CTOT‐14 consort diagram—enrollment and clinical phenotypes with samples. ADNR, acute dysfunction no rejection; AR, acute rejection; BGE, blood gene expression; Bx, biopsy; CTOT, Clinical Trials in Organ Transplantation; HCV, hepatitis C virus; HCV‐R, hepatitis C virus recurrence; TX, Transplant eXcellent

Discovery and validation of AR vs TX genomic model (at diagnosis)

In the NU discovery set, blood samples at AR biopsy or the TX time point were analyzed by microarray. Selected probes generated the final 36‐gene probe model differentiating AR vs TX phenotypes. Given the NU cohort was not a prevalent population being enrolled only at biopsies later after LT, we used the late rejection prevalence averaged from the literature (15%) to report an adjusted PPV and NPV. , , , This resulted in a high area under the curve (0.92) for AR vs TX at diagnosis (Figure 2). At a threshold of 0.5, the accuracy was 0.84, sensitivity 0.85, specificity 0.82, prevalence‐adjusted PPV 0.46, and prevalence‐adjusted NPV 0.97. Using the probability threshold from the discovery cohort, the locked NU 36‐gene model (AR vs TX) was then applied to the CTOT‐14 cohort for validation. At the 0.5 threshold, the accuracy was 0.77, sensitivity 0.57, specificity 0.82, PPV 0.47, and NPV 0.87. We also analyzed the performance of the 36‐gene AR vs TX model and threshold in distinguishing AR from ADNR. In the NU and CTOT‐14 cohorts, 36 (55%) ADNR subjects classified as AR and 30 (45%) as TX.
FIGURE 2

The receiver operating curves (ROC)—AR vs TX (NU discovery cohort). The area under the curve is displayed as well as the performance characteristics (15% AR prevalence adjustment) at the 0.5 threshold (asterisk). AR, acute rejection; NU, Northwestern University; TX, Transplant eXcellent

The receiver operating curves (ROC)—AR vs TX (NU discovery cohort). The area under the curve is displayed as well as the performance characteristics (15% AR prevalence adjustment) at the 0.5 threshold (asterisk). AR, acute rejection; NU, Northwestern University; TX, Transplant eXcellent

Serial prospective analysis of the AR vs TX genomic model (pre‐ and postdiagnosis)

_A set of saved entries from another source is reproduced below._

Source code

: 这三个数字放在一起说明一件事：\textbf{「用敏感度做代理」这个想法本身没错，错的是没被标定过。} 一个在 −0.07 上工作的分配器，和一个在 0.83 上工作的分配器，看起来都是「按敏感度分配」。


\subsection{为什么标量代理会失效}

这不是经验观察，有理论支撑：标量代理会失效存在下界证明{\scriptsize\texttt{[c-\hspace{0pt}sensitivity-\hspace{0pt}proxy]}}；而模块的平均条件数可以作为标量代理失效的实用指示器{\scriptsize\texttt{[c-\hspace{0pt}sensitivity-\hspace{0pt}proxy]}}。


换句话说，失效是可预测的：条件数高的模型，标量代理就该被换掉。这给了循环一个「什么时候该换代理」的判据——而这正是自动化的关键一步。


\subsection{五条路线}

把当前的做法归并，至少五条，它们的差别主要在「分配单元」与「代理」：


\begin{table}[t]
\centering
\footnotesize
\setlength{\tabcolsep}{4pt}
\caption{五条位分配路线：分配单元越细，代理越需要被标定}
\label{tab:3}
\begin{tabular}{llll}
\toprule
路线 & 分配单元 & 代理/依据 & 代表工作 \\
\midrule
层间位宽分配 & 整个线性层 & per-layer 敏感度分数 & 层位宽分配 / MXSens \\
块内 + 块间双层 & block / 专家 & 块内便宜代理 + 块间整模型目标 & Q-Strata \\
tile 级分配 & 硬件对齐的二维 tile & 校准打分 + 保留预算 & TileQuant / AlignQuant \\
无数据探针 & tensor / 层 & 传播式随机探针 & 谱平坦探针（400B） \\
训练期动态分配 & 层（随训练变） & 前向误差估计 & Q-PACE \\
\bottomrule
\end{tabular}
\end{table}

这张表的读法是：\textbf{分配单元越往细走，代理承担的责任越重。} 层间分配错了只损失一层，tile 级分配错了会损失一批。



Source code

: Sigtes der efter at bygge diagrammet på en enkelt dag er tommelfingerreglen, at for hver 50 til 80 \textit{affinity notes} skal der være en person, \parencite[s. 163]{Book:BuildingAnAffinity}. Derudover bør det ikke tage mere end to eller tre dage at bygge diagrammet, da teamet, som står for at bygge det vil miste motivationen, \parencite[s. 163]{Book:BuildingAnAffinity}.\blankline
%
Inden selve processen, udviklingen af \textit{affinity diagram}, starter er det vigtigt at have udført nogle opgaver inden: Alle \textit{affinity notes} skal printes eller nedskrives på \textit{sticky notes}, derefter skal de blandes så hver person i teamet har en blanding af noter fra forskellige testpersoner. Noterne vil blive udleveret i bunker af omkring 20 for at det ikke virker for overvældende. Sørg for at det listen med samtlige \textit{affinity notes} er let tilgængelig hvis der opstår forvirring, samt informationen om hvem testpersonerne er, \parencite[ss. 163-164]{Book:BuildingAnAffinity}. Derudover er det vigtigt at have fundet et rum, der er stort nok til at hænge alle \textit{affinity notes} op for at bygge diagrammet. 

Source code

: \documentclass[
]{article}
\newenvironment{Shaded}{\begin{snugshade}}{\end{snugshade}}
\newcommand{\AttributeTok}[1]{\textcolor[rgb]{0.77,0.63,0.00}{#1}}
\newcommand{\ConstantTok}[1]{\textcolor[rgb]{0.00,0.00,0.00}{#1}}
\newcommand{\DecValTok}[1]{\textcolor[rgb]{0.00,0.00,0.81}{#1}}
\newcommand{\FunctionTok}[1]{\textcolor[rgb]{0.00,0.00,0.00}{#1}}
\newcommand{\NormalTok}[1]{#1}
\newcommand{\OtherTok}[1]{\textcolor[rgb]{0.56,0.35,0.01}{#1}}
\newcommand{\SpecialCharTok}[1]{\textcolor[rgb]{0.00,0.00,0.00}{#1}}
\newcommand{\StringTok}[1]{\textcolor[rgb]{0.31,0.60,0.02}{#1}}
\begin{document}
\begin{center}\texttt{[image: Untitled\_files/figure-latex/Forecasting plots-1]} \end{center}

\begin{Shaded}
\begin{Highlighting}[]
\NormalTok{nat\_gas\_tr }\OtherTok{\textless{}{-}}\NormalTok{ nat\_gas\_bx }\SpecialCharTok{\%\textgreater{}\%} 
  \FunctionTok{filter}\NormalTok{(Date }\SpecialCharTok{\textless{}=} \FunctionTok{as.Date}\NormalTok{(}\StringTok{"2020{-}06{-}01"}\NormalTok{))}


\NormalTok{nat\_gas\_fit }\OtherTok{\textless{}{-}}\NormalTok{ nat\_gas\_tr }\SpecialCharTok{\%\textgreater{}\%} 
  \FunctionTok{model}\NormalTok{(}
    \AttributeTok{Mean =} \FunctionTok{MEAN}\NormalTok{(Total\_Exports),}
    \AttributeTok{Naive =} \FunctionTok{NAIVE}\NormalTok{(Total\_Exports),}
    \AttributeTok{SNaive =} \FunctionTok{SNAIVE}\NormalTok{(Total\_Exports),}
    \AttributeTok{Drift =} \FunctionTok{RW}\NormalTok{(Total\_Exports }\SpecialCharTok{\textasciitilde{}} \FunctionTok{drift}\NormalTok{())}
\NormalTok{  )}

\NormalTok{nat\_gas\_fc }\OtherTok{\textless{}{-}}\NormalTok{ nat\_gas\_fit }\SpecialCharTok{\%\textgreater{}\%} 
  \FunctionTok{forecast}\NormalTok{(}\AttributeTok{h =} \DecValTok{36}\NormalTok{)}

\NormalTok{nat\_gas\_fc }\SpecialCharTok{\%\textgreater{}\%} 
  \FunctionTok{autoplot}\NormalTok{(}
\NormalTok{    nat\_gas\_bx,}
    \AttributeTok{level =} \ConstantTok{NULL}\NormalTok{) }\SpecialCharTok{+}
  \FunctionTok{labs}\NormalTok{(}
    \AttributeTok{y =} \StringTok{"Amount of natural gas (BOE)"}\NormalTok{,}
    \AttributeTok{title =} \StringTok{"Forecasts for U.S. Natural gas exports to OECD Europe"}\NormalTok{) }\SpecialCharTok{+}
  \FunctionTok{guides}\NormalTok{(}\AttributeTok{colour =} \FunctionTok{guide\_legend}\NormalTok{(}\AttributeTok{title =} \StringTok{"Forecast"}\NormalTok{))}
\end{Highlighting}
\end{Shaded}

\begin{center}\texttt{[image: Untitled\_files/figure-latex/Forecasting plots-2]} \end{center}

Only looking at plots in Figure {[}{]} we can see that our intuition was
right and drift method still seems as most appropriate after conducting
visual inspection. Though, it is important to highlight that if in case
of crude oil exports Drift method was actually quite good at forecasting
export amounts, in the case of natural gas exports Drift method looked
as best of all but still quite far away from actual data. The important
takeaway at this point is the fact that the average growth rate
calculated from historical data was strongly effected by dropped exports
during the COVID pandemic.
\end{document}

To test the ability of the classifiers to detect AR vs non‐AR prior to these diagnoses, we used 33 CTOT‐14 serial samples collected before 12 AR, 24 prior to 11 ADNR, and 155 samples collected prior to 47 TX (virtual) biopsies. Of note, some in the diagnostic cohort (3 AR, 17 ADNR, and 3 TX) did not have prediagnosis samples that met the inclusion criteria and were excluded from the serial analysis. The timing of sample collections are displayed in Supplementary Figure 1. To compare changes in gene expression over time prediagnosis, we compared the slopes of each line of scores between the phenotypes. This showed a difference between the directions of the line slopes prior to AR (positive) vs TX (negative) (Figure 3A). When combining TX and ADNR to further distinguish AR trajectory from the overall cohort, AR was also different in direction than non‐AR (Figure 3B). The slopes for each analysis were also statistically different in the mixed model (AR vs TX, P < .001; AR vs non‐AR, P < .001). The earliest day prior to diagnosis for detecting significant gene expression score differences between AR vs TX was day −93 (95%CI: −130, −17.725), and day −86 (95%CI: −131.975, −12) for AR vs non‐AR. This divergence is also visually displayed in Figure 3A,B. Finally, we compared LFT trends over time to ensure there were no differences between AR and the other groups prior to the diagnoses, even though our criteria required normalcy over time. Starting at day −180 long before this gene expression divergence, there were no statistical differences between the AR vs TX and AR vs non‐AR groups in the slopes of bilirubin (P = .076, P = .94), ALT (P = .16, P = .205) or Alkphos (0.99, 0.949).
FIGURE 3

Serial changes in gene expression using line slopes prior to AR, TX, and non‐AR. A, Pre‐AR vs pre‐TX (P < .001). B, Pre‐AR vs pre‐non‐AR (P < .001). C, Pre‐AR vs post‐AR, P = .085). The P value result is the phenotype comparison of the entire line slope from the time of transplantation, whereas the figures visually display a more focused time period around AR, TX, and non‐AR diagnosis (Time 0). AR, acute rejection; TX, Transplant eXcellent [Color figure can be viewed at wileyonlinelibrary.com]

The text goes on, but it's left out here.